**Work to be completed:** Every line below between the one holding "All Rights Reserved." and the one holding "This is the Pye3d system by Pupil Labs", inclusive, should be copied exactly, and no other line.

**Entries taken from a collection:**

▬▬▬

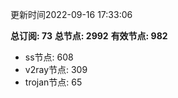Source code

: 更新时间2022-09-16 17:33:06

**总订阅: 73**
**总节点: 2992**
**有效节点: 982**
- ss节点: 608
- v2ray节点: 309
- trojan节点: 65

▬▬▬

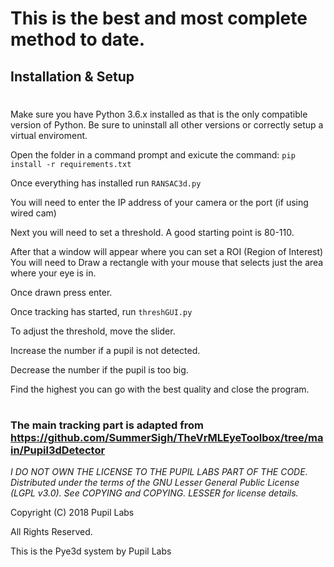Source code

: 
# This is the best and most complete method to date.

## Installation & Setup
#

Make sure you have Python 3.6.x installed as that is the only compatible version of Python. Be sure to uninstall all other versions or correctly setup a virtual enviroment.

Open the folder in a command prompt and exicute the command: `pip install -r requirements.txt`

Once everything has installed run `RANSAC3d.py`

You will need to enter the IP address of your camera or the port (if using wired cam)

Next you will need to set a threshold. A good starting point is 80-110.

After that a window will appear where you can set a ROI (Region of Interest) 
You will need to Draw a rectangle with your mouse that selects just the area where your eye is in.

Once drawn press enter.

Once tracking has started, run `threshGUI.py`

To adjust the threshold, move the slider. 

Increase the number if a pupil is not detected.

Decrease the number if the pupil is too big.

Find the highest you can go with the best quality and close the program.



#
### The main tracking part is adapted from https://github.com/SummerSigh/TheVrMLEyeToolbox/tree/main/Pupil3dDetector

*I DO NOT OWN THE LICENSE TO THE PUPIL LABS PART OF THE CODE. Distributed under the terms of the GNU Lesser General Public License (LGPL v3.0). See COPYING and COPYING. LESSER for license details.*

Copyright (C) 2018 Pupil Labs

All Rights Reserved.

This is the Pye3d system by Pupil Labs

▬▬▬

**Expected answer:**
All Rights Reserved.

This is the Pye3d system by Pupil Labs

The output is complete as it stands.